North urged to talk after bomb claim


Jon Herskovitz


February 12, 2005


  
North Korea's nuclear stance has triggered protests in Seoul and strong commentaries in South Korean newspapers.
REUTERS

Countries from China to Germany have urged North Korea to return to talks on ending its nuclear programs after Pyongyang announced it has nuclear weapons and pulled out of disarmament talks.

The move presents a serious challenge to the United States and President GeorgeWBush, starting his second term with a policy aimed at ending north Asia's nuclear crisis through the six-party talks that China has been shepherding for nearly two years.

China, South Korea and Germany Friday joined calls from Washington and around the world for Pyongyang to resume negotiations. Standing in the firing line is South Korea, under constant threat from a neighbor that keeps 70 percent of its 1.2-million-strong army on a border that passes 65 kilometers north of the capital, Seoul.

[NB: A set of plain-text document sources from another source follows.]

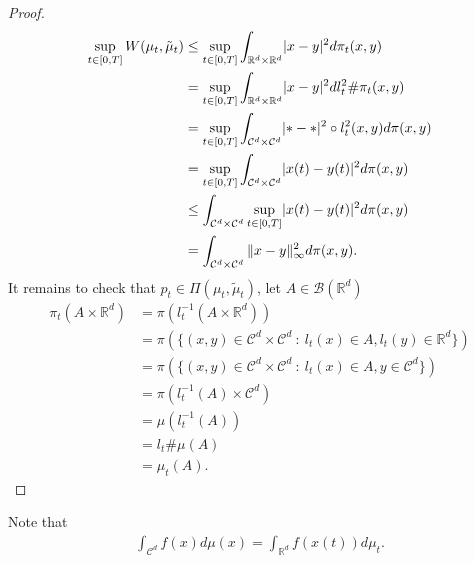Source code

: \begin{proof}
  \begin{align*}
    \sup_{t \in  [0,T]} W(\mu_t,\tilde{\mu }_t ) &\le \sup_{t \in  [0,T]} \int_{\mathbb{R}^{d} \times  \mathbb{R}^{d} } \lvert x-y\rvert^2 d \pi_t(x,y)\\
                                                 &= \sup_{t \in  [0,T]} \int_{\mathbb{R}^{d} \times  \mathbb{R}^{d} } \lvert x-y\rvert^2 d l_t^2 \# \pi_t(x,y)\\
                                                 &= \sup_{t \in  [0,T]} \int_{\mathcal{C}^{d}  \times  \mathcal{C}^{d} } \lvert* - *\rvert^2 \circ l^2_t(x,y) d\pi(x,y) \\
                                                 &= \sup_{t \in  [0,T]} \int_{\mathcal{C}^{d} \times \mathcal{C}^{d}   } \lvert x(t)-y(t)\rvert^2 d\pi(x,y)\\
                                                 &\le  \int_{\mathcal{C}^{d} \times  \mathcal{C}^{d}  } \sup_{t \in  [0,T]} \lvert x(t)-y(t)\rvert^2 d\pi(x,y) \\
                                                 &= \int_{\mathcal{C}^{d} \times  \mathcal{C}^{d}  } \|x-y\|_\infty ^2 d\pi(x,y)
  .\end{align*}
  It remains to check that $p_t \in  \Pi(\mu_t,\tilde{\mu}_t )$, let $A \in  \mathcal{B}(\mathbb{R}^{d} )$
  \begin{align*}
    \pi_t(A \times  \mathbb{R}^{d} ) &= \pi (l_t^{-1}(A \times  \mathbb{R}^{d} )) \\
                                     &= \pi(\{(x,y) \in  \mathcal{C}^{d} \times  \mathcal{C}^{d} \ : \ l_t(x) \in  A, l_t(y) \in  \mathbb{R}^{d}   \}  )\\
                                     &=\pi (\{(x,y) \in  \mathcal{C}^{d} \times  \mathcal{C}^{d} \ : \ l_t(x) \in  A  , y \in  \mathcal{C}^{d}  \}  ) \\
                                     &= \pi(l_t^{-1}(A) \times \mathcal{C}^{d} )\\
                                     &= \mu(l_t^{-1}(A)) \\
                                     &= l_t \# \mu(A)\\
                                     &= \mu_t(A)
  .\end{align*}
\end{proof}
\begin{remark}
 Note that
 \begin{align*}
   \int_{\mathcal{C}^{d} } f(x) d\mu(x) = \int_{\mathbb{R}^{d} }  f(x(t)) d\mu_t
 .\end{align*}
\end{remark}

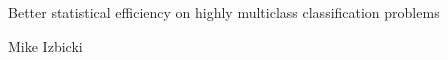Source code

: \begin{frame}{}

\begin{center}
\LARGE
Better statistical efficiency on highly multiclass classification problems
\end{center}
\begin{center}
Mike Izbicki
\end{center}

\vspace{0.05in}

\begin{center}
\end{center}
\end{frame}
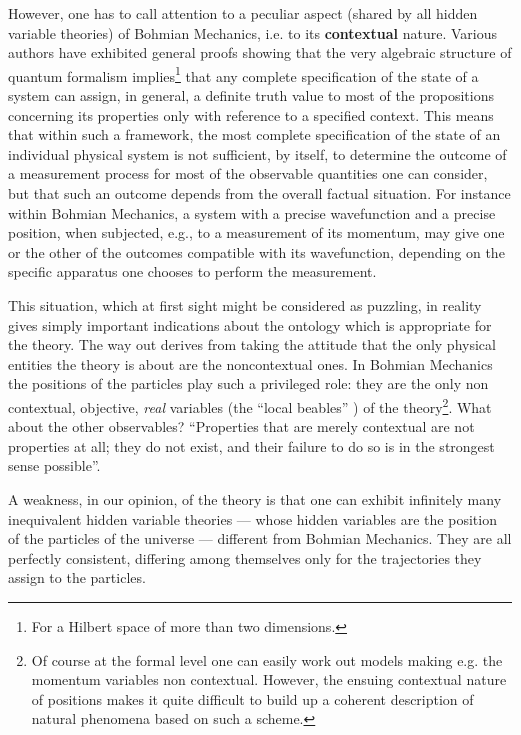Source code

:\documentclass[10pt,a4paper]{article}
\begin{document}
However, one has to call attention to a peculiar aspect (shared by
all hidden variable theories) of Bohmian Mechanics, i.e. to its
{\bf contextual} nature.  Various authors \cite{gl,ks} have
exhibited general proofs showing that the very algebraic structure
of quantum formalism implies\footnote{For a Hilbert space of more
than two dimensions.} that any complete specification of the state
of a system can assign, in general, a definite truth value to most
of the propositions concerning its properties only with reference
to a specified context. This means that within such a framework,
the most complete specification of the state of an individual
physical system is not sufficient, by itself, to determine the
outcome of a measurement process for most of the observable
quantities one can consider, but that such an outcome depends from
the overall factual situation. For instance within Bohmian
Mechanics, a system with a precise wavefunction and a precise
position, when subjected, e.g., to a measurement  of its momentum,
may give one or the other of the outcomes compatible with its
wavefunction, depending on the specific apparatus one chooses to
perform the measurement.

This situation, which at first sight might be considered as
puzzling, in reality  gives simply important indications about the
ontology which is appropriate for the theory. The way out derives
from taking the attitude that the only physical entities the
theory is about are the noncontextual ones. In Bohmian Mechanics
the positions of the particles play such a privileged role: they
are the only non contextual, objective, {\it real} variables (the
``local beables'' \cite{bell1,bell1b}) of the theory\footnote{Of
course at the formal level one can easily work out models making
e.g. the momentum variables non contextual. However, the ensuing
contextual nature of positions makes it quite difficult to build
up a coherent description of natural phenomena based on such a
scheme.}. What about the other observables? \cite{dgz3}
``Properties that are merely contextual are not properties at all;
they do not exist, and their failure to do so is in the strongest
sense possible''.

A weakness, in our opinion, of the theory is that one can exhibit
\cite{dg} infinitely many inequivalent hidden variable theories
--- whose hidden variables are the position of the particles of
the universe --- different from Bohmian Mechanics. They are all
perfectly consistent, differing among themselves only for the
trajectories they assign to the particles.
\end{document}
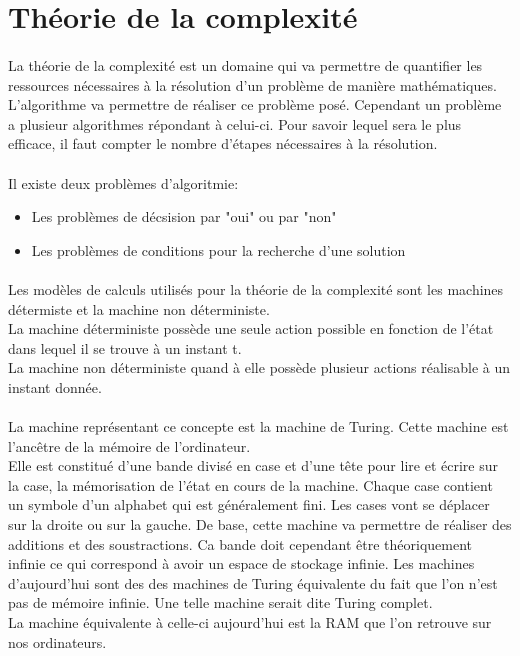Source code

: \documentclass[12pt]{article}
\begin{document}
	\section{Théorie de la complexité}

		\paragraph{}

			La théorie de la complexité est un domaine qui va permettre de quantifier les ressources nécessaires à la résolution d'un problème de manière mathématiques.\\
L'algorithme va permettre de réaliser ce problème posé. Cependant un problème a plusieur algorithmes répondant à celui-ci. Pour savoir lequel sera le plus efficace, il faut compter le nombre d'étapes nécessaires à la résolution.
	\paragraph{}
		Il existe deux problèmes d'algoritmie:

		\begin{itemize}

			\item Les problèmes de décsision par "oui" ou par "non"
			\item Les problèmes de conditions pour la recherche d'une solution

		\end{itemize}

	\paragraph{}
		Les modèles de calculs utilisés pour la théorie de la complexité sont les machines détermiste et la machine non déterministe.\\
La machine déterministe possède une seule action possible en fonction de l'état dans lequel il se trouve à un instant t.\\
La machine non déterministe quand à elle possède plusieur actions réalisable à un instant donnée. 

	\paragraph{}
		La machine représentant ce concepte est la machine de Turing. Cette machine est l'ancêtre de la mémoire de l'ordinateur.\\
Elle est constitué d'une bande divisé en case et d'une tête pour lire et écrire sur la case, la mémorisation de l'état en cours de la machine. Chaque case contient un symbole d'un alphabet qui est généralement fini. Les cases vont se déplacer sur la droite ou sur la gauche. De base, cette machine va permettre de réaliser des additions et des soustractions. Ca bande doit cependant être théoriquement infinie ce qui correspond à avoir un espace de stockage infinie. Les machines d'aujourd'hui sont des des machines de Turing équivalente du fait que l'on n'est pas de mémoire infinie. Une telle machine serait dite Turing complet.\\
La machine équivalente à celle-ci aujourd'hui est la RAM que l'on retrouve sur nos ordinateurs.
\end{document}
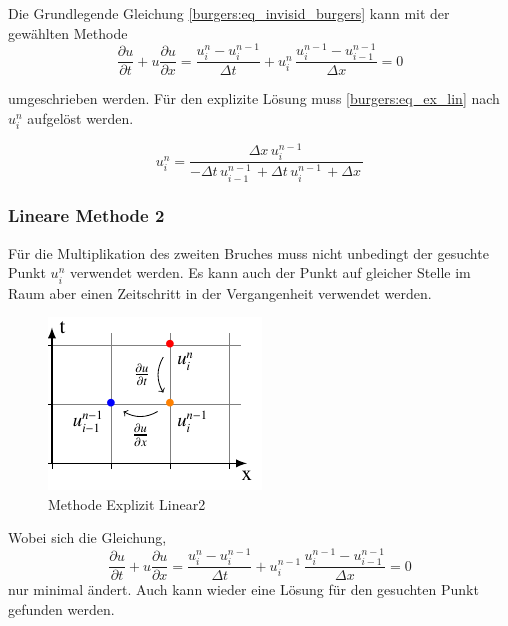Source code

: 	Die Grundlegende Gleichung \ref{burgers:eq_invisid_burgers} kann mit der gewählten Methode
	\begin{equation}
	  	\frac {\partial u}{\partial t}+u{\frac {\partial u}{\partial x}} = \frac{u_{i}^{n}-u_{i}^{n-1}}{\Delta t}+ u_{i}^{n}\, \frac{u_{i}^{n-1}-u_{i-1}^{n-1}}{\Delta x}=0
	  	  \label{burgers:eq_ex_lin1}
	  	\end{equation}
	  	
	  	umgeschrieben werden.
	  	Für den explizite Lösung muss \ref{burgers:eq_ex_lin} nach $ u_{i}^{n}$ aufgelöst werden.
	  	
	  	\begin{equation}
	  u_{i}^{n} = \frac{\Delta{x}\, u^{n-1}_{i}\,}{- \Delta{t}\, u^{n-1}_{i-1}\, + \Delta{t}\, u^{n-1}_{i}\, + \Delta{x}\,}
		  \label{burgers:eq_ex_sol_lin1}
	\end{equation}

	
	
\subsubsection{Lineare Methode 2}
	
	
	Für die Multiplikation des zweiten Bruches muss nicht unbedingt der gesuchte Punkt $u_{i}^{n}$ verwendet werden.
	Es kann auch der Punkt auf gleicher Stelle im Raum aber einen Zeitschritt in der Vergangenheit verwendet werden.
	
	
     \begin{figure}[!ht]
	\centering
	\includegraphics[height=.4\textwidth]{papers/burgers/BurgersEquation/tikz/Linear2/Linear2.pdf}
	\caption{Methode Explizit Linear2}
	\label{burgers:fig:Linear2}
	\end{figure}

	Wobei sich die Gleichung,
	\begin{equation}
			\frac {\partial u}{\partial t}+u{\frac {\partial u}{\partial x}} = \frac{u_{i}^{n}-u_{i}^{n-1}}{\Delta t}+ u_{i}^{n-1}\, \frac{u_{i}^{n-1}-u_{i-1}^{n-1}}{\Delta x}=0
		\label{burgers:eq_ex_lin2}
	\end{equation}
	 nur minimal ändert.
	 Auch kann wieder eine Lösung für den gesuchten Punkt gefunden werden.
	
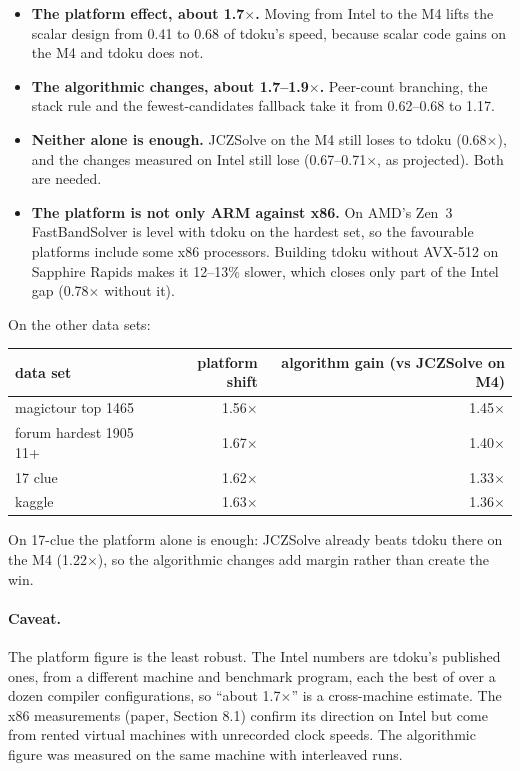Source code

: \documentclass[11pt]{article}
\begin{document}
\begin{itemize}
\item \textbf{The platform effect, about 1.7$\times$.} Moving from Intel to the M4 lifts the scalar design from 0.41 to
  0.68 of tdoku's speed, because scalar code gains on the M4 and tdoku does not.
\item \textbf{The algorithmic changes, about 1.7--1.9$\times$.} Peer-count branching, the stack rule and the
  fewest-candidates fallback take it from 0.62--0.68 to 1.17.
\item \textbf{Neither alone is enough.} JCZSolve on the M4 still loses to tdoku (0.68$\times$), and the changes
  measured on Intel still lose (0.67--0.71$\times$, as projected). Both are needed.
\item \textbf{The platform is not only ARM against x86.} On AMD's Zen~3 FastBandSolver is level with tdoku on the
  hardest set, so the favourable platforms include some x86 processors. Building tdoku without AVX-512 on Sapphire
  Rapids makes it 12--13\% slower, which closes only part of the Intel gap (0.78$\times$ without it).
\end{itemize}

On the other data sets:

\begin{center}
\begin{tabular}{lrr}
\toprule
data set & platform shift & algorithm gain (vs JCZSolve on M4) \\
\midrule
magictour top 1465 & 1.56$\times$ & 1.45$\times$ \\
forum hardest 1905 11+ & 1.67$\times$ & 1.40$\times$ \\
17 clue & 1.62$\times$ & 1.33$\times$ \\
kaggle & 1.63$\times$ & 1.36$\times$ \\
\bottomrule
\end{tabular}
\end{center}

On 17-clue the platform alone is enough: JCZSolve already beats tdoku there on the M4 (1.22$\times$), so the
algorithmic changes add margin rather than create the win.

\paragraph{Caveat.} The platform figure is the least robust. The Intel numbers are tdoku's published ones, from a
different machine and benchmark program, each the best of over a dozen compiler configurations, so ``about
1.7$\times$'' is a cross-machine estimate. The x86 measurements (paper, Section 8.1) confirm its direction on Intel
but come from rented virtual machines with unrecorded clock speeds. The algorithmic figure was measured on the same machine with interleaved
runs.
\end{document}
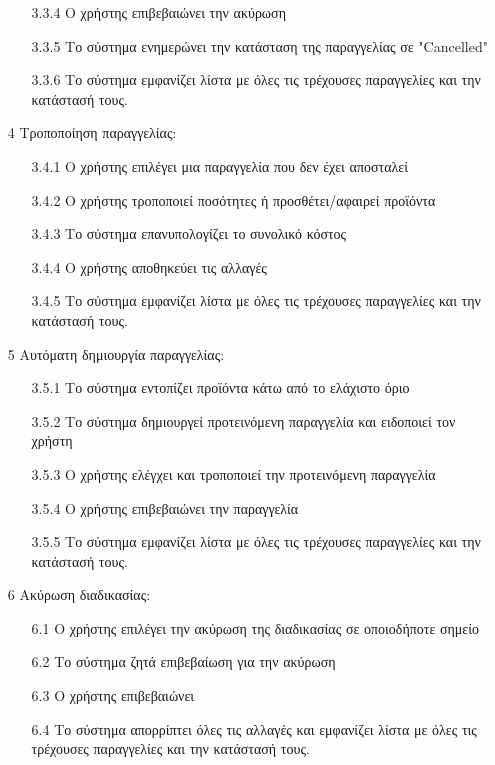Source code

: \documentclass[12pt,a4paper,twoside]{book}
\begin{document}
\begin{enumerate}
\begin{enumerate}
          \item[3.3.4 ] Ο χρήστης επιβεβαιώνει την ακύρωση
          \item[3.3.5 ] Το σύστημα ενημερώνει την κατάσταση της παραγγελίας σε "Cancelled" %
          \item[3.3.6] Το σύστημα εμφανίζει λίστα με όλες τις τρέχουσες παραγγελίες και την κατάστασή τους.
        \end{enumerate}
  \item[4 ] Τροποποίηση παραγγελίας:
        \begin{enumerate}
          \item[3.4.1 ] Ο χρήστης επιλέγει μια παραγγελία που δεν έχει αποσταλεί
          \item[3.4.2 ] Ο χρήστης τροποποιεί ποσότητες ή προσθέτει/αφαιρεί προϊόντα
          \item[3.4.3 ] Το σύστημα επανυπολογίζει το συνολικό κόστος
          \item[3.4.4 ] Ο χρήστης αποθηκεύει τις αλλαγές
          \item[3.4.5 ] Το σύστημα εμφανίζει λίστα με όλες τις τρέχουσες παραγγελίες και την κατάστασή τους.
        \end{enumerate}
  \item[5 ] Αυτόματη δημιουργία παραγγελίας:
        \begin{enumerate}
          \item[3.5.1 ] Το σύστημα εντοπίζει προϊόντα κάτω από το ελάχιστο όριο
          \item[3.5.2 ] Το σύστημα δημιουργεί προτεινόμενη παραγγελία και ειδοποιεί τον χρήστη
          \item[3.5.3 ] Ο χρήστης ελέγχει και τροποποιεί την προτεινόμενη παραγγελία
          \item[3.5.4 ] Ο χρήστης επιβεβαιώνει την παραγγελία
          \item[3.5.5 ] Το σύστημα εμφανίζει λίστα με όλες τις τρέχουσες παραγγελίες και την κατάστασή τους.
        \end{enumerate}
  \item[6 ] Ακύρωση διαδικασίας:
        \begin{enumerate}
          \item[6.1 ] Ο χρήστης επιλέγει την ακύρωση της διαδικασίας σε οποιοδήποτε σημείο
          \item[6.2 ] Το σύστημα ζητά επιβεβαίωση για την ακύρωση
          \item[6.3 ] Ο χρήστης επιβεβαιώνει
          \item[6.4 ] Το σύστημα απορρίπτει όλες τις αλλαγές και εμφανίζει λίστα με όλες τις τρέχουσες παραγγελίες και την κατάστασή τους.

\end{enumerate}
\end{enumerate}
\end{document}
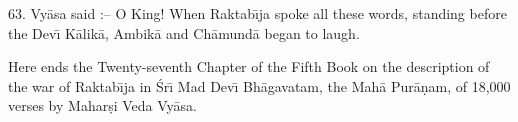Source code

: 63. Vy\=asa said :-- O King! When Raktab\={\i}ja spoke all these words, standing before the Dev\={\i} K\=alik\=a, Ambik\=a and Ch\=amund\=a began to laugh.

Here ends the Twenty-seventh Chapter of the Fifth Book on the description of the war of Raktab\={\i}ja in \'Sr\={\i} Mad Dev\={\i} Bh\=agavatam, the Mah\=a Pur\=a\d{n}am, of 18,000 verses by Mahar\d{s}i Veda Vy\=asa.



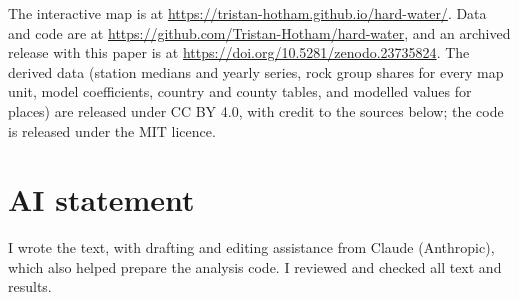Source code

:\documentclass[11pt,a4paper]{article}
\begin{document}
The interactive map is at \url{https://tristan-hotham.github.io/hard-water/}. Data and code are at \url{https://github.com/Tristan-Hotham/hard-water}, and an archived release with this paper is at \url{https://doi.org/10.5281/zenodo.23735824}. The derived data (station medians and yearly series, rock group shares for every map unit, model coefficients, country and county tables, and modelled values for places) are released under CC BY 4.0, with credit to the sources below; the code is released under the MIT licence.

\section*{AI statement}

I wrote the text, with drafting and editing assistance from Claude (Anthropic), which also helped prepare the analysis code. I reviewed and checked all text and results.
\end{document}
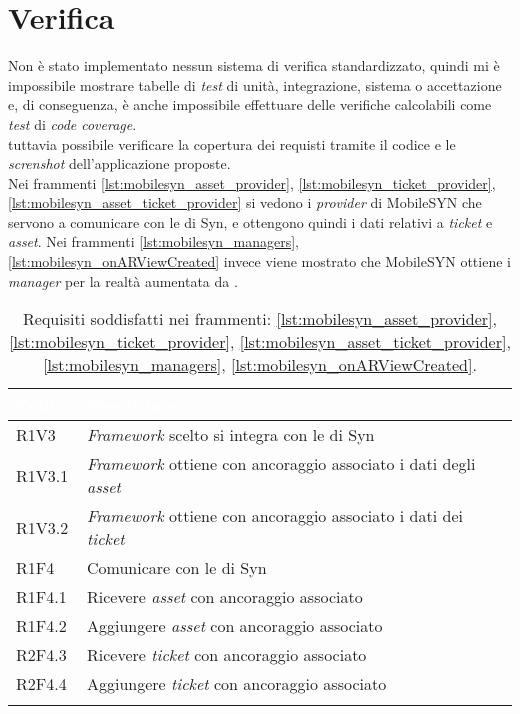 \section{Verifica}
Non è stato implementato nessun sistema di verifica standardizzato, quindi mi è impossibile mostrare tabelle di \textit{test} di unità, integrazione, sistema o accettazione e, di conseguenza, è anche impossibile effettuare delle verifiche calcolabili come \textit{test} di \textit{code coverage}.\\
\e tuttavia possibile verificare la copertura dei requisti tramite il codice e le \textit{screnshot} dell'applicazione proposte.\\
Nei frammenti \ref{lst:mobilesyn_asset_provider}, \ref{lst:mobilesyn_ticket_provider}, \ref{lst:mobilesyn_asset_ticket_provider} si vedono i \textit{provider} di MobileSYN che servono a comunicare con le \api{} di Syn, e ottengono quindi i dati relativi a \textit{ticket} e \textit{asset}.
Nei frammenti \ref{lst:mobilesyn_managers}, \ref{lst:mobilesyn_onARViewCreated} invece viene mostrato che MobileSYN ottiene i \textit{manager} per la realtà aumentata da \aplug{}.

{
    \setlength{\freewidth}{\dimexpr\textwidth-10\tabcolsep}
    \renewcommand{\arraystretch}{1.5}
    \centering
    \setlength{\aboverulesep}{0pt}
    \setlength{\belowrulesep}{0pt}
    \begin{longtable}{C{.15\freewidth} C{.965\freewidth}}
       \toprule
    \textcolor{white}{\textbf{Codice}}&
    \textcolor{white}{\textbf{Descrizione}}\\
    \toprule
    \endhead

    R1V3 & \textit{Framework} scelto si integra con le \api{} di Syn\\
    R1V3.1 & \textit{Framework} ottiene con ancoraggio associato i dati degli \textit{asset}\\
    R1V3.2 & \textit{Framework} ottiene con ancoraggio associato i dati dei \textit{ticket}\\ 
    R1F4 & Comunicare con le \api{} di Syn\\
    R1F4.1 & Ricevere \textit{asset} con ancoraggio associato\\
    R1F4.2 & Aggiungere \textit{asset} con ancoraggio associato\\
    R2F4.3 & Ricevere \textit{ticket} con ancoraggio associato\\
    R2F4.4 & Aggiungere \textit{ticket} con ancoraggio associato\\
  
    \bottomrule
    \caption{Requisiti soddisfatti nei frammenti: \ref{lst:mobilesyn_asset_provider}, \ref{lst:mobilesyn_ticket_provider}, \ref{lst:mobilesyn_asset_ticket_provider}, \ref{lst:mobilesyn_managers}, \ref{lst:mobilesyn_onARViewCreated}.}
    \end{longtable}
}

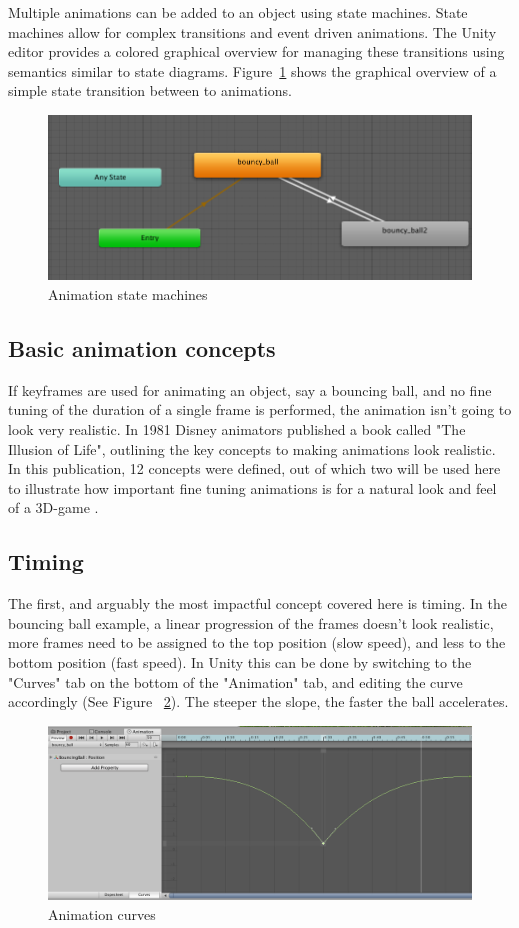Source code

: \documentclass[conference]{IEEEtran}
\begin{document}
Multiple animations can be added to an object using state machines. State machines allow for complex transitions and event driven animations. The Unity editor provides a colored graphical overview for managing these transitions using semantics similar to state diagrams. Figure~\ref{fig:adding_animations_state_machines} shows the graphical overview of a simple state transition between to animations.
\begin{figure}[htbp]
  \includegraphics[width=.4\textwidth]{pictures/animation_states}
  \caption{Animation state machines}
  \label{fig:adding_animations_state_machines}
\end{figure}

\subsection{Basic animation concepts}

If keyframes are used for animating an object, say a bouncing ball, and no fine tuning of the duration of a single frame is performed, the animation isn't going to look very realistic. In 1981 Disney animators published a book called "The Illusion of Life", outlining the key concepts to making animations look realistic. In this publication, 12 concepts were defined, out of which two will be used here to illustrate how important fine tuning animations is for a natural look and feel of a 3D-game \cite{b3}.

\subsection{Timing}

The first, and arguably the most impactful concept covered here is timing. In the bouncing ball example, a linear progression of the frames doesn't look realistic, more frames need to be assigned to the top position (slow speed), and less to the bottom position (fast speed). In Unity this can be done by switching to the "Curves" tab on the bottom of the "Animation" tab, and editing the curve accordingly (See Figure ~\ref{fig:adding_animations_curves}). The steeper the slope, the faster the ball accelerates.

\begin{figure}[htbp]
  \includegraphics[width=.4\textwidth]{pictures/animation_curves}
  \caption{Animation curves}
  \label{fig:adding_animations_curves}
\end{figure}
\end{document}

``The assessment is that North Korea may be trying to raise its negotiating stakes,'' South Korean Vice-Foreign Minister Lee Tae Shik said.

``But it could turn into a very serious problem if the North takes additional steps.''

North Korea's Foreign Ministry declared Thursday the country was forced to boost its defenses and to acquire nuclear weapons to contend with US hostility and the policy of the Bush administration to seek regime change.

It pulled out of the six-way talks, which also involve the United States, China, Russia, Japan and South Korea, but left the door open slightly to a possible resumption of negotiations.

South Korean officials joined the United States in saying talks are the only solution to end the North's isolation, though Foreign Minister Ban Ki Moon, visiting Washington, said Seoul could not tolerate a nuclear-armed North.

As for Japan, Prime Minister Junichiro Koizumi said his nation - seen by experts to be in range of North Korean missiles - will use the power of persuasion ``by presenting it with a case that its interests are best served by dismantling its nuclear programs.''

China, one of North Korea's few friends and the country that exercises the most influence there, issued a brief response that it hoped talks would continue and is watching developments.

Australia, one of the few Western countries to have official ties with the North, moved to mediate. Foreign Minister Alexander Downer said he had spoken with North Korean ambassador to Canberra Chon Jae Hong and US Secretary of State Condoleezza Rice.

``I took some encouragement from the fact that although [Chon] thought the climate wasn't right at the moment, that implied that matters could change,'' he said.

Some analysts said North Korea might be raising the stakes while US attention is focused on Iran's nuclear programs in order to obtain better terms. North Korea has engaged in brinkmanship in the past at crucial junctures.

Three rounds of six-party talks have been held since August 2003, but a fourth failed to start in September as the North Koreans refused to show up. Bush has backed a diplomatic solution to the crisis but now faces two nations he once named as part of an ``axis of evil'' being defiant about their nuclear programs - North Korea and Iran. Iraq was the third ``axis'' nation.

Pyongyang sent a message of solidarity to Iran Thursday on the 26th anniversary of the Islamic Republic to praise its success in working to defend its sovereignty.

``North Korea's rejection of dialogue is the worst possible choice,'' South Korea's conservative Dong-A Ilbo said in one of several strong commentaries that appeared in Seoul Friday. ``The North's Foreign Ministry statement has changed the nature of the nuclear issue. North Korea may be thinking that it can control the nuclear issue. That would be a gross mistake.''

Ralph Cossa, president of the Pacific Forum CSIS think-tank, said the North had crossed an important threshold and Washington must ensure it is on the same page as its allies because divisiveness will play into the North's hands.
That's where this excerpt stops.